→ WHAT TO DO: Search the material below for the word "constructor". Copy every line where it is found.

→ DATA RECORDS:
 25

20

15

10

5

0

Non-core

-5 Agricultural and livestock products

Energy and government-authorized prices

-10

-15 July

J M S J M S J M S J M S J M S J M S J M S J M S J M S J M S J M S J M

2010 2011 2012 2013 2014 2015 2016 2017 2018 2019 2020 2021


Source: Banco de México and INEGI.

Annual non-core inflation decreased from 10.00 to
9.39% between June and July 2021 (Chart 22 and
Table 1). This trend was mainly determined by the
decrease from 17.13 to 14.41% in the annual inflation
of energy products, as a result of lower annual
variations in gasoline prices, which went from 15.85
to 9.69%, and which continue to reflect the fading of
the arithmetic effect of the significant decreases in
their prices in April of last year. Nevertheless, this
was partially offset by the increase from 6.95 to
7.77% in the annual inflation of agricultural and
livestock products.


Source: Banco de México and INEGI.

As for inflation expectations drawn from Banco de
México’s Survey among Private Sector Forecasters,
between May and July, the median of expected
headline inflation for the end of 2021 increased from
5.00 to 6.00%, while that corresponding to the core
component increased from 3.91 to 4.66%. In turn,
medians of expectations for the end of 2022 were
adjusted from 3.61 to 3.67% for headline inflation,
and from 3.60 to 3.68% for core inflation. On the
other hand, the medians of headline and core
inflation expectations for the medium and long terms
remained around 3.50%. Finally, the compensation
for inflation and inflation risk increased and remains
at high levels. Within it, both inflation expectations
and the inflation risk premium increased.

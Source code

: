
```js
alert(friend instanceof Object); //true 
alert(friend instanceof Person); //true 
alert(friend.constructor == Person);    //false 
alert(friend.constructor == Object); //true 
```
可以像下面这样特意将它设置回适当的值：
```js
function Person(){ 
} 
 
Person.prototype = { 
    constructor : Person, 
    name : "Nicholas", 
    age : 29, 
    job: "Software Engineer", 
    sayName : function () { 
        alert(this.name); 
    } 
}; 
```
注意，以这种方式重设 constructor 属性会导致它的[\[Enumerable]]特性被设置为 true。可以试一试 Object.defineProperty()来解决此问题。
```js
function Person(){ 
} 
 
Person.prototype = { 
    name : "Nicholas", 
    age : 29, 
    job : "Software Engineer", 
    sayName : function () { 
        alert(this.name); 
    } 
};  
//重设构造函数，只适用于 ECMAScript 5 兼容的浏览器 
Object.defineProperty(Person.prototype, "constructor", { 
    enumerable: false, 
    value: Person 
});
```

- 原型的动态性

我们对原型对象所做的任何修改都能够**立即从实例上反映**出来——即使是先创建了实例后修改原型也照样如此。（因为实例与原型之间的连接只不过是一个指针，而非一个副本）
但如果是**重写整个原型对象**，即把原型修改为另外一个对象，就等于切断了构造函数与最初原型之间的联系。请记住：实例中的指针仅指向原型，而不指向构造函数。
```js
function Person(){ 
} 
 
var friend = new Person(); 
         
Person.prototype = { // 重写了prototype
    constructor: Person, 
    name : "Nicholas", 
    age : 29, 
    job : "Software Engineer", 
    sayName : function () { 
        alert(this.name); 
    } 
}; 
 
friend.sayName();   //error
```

==

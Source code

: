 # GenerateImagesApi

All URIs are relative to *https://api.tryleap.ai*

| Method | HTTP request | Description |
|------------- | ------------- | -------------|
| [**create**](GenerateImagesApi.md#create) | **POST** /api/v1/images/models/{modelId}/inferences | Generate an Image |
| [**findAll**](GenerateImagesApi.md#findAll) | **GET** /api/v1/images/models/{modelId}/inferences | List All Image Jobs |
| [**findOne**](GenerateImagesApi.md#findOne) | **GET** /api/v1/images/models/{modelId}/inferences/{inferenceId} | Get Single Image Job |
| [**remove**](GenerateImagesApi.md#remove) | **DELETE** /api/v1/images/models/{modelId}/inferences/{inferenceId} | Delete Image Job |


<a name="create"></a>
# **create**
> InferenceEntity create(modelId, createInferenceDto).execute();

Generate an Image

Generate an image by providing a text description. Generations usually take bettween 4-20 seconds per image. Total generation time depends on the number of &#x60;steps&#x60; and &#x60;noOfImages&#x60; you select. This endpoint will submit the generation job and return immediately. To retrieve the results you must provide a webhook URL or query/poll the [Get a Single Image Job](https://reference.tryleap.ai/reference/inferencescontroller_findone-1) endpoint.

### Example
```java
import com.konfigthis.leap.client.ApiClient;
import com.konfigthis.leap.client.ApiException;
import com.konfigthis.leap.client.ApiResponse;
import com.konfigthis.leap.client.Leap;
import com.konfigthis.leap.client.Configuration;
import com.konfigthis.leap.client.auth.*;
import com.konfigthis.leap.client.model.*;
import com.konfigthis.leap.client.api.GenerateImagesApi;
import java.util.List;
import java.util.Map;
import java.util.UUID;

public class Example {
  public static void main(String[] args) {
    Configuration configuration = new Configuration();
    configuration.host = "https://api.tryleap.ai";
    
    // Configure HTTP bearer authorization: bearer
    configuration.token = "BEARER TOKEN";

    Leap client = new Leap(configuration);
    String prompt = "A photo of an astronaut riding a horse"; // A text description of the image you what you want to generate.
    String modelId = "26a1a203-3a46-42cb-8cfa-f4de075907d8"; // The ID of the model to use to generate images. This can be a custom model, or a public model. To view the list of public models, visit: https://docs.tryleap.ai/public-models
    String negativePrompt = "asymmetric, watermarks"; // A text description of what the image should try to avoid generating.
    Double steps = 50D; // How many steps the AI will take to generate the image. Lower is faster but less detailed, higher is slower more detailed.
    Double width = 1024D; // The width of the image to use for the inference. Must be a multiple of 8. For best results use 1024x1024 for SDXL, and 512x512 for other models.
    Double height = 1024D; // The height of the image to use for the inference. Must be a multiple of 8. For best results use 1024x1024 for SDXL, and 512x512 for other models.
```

→ ANSWER BOX:
alert(friend.constructor == Person);    //false 
alert(friend.constructor == Object); //true 
    constructor : Person, 
注意，以这种方式重设 constructor 属性会导致它的[\[Enumerable]]特性被设置为 true。可以试一试 Object.defineProperty()来解决此问题。
Object.defineProperty(Person.prototype, "constructor", { 
    constructor: Person, 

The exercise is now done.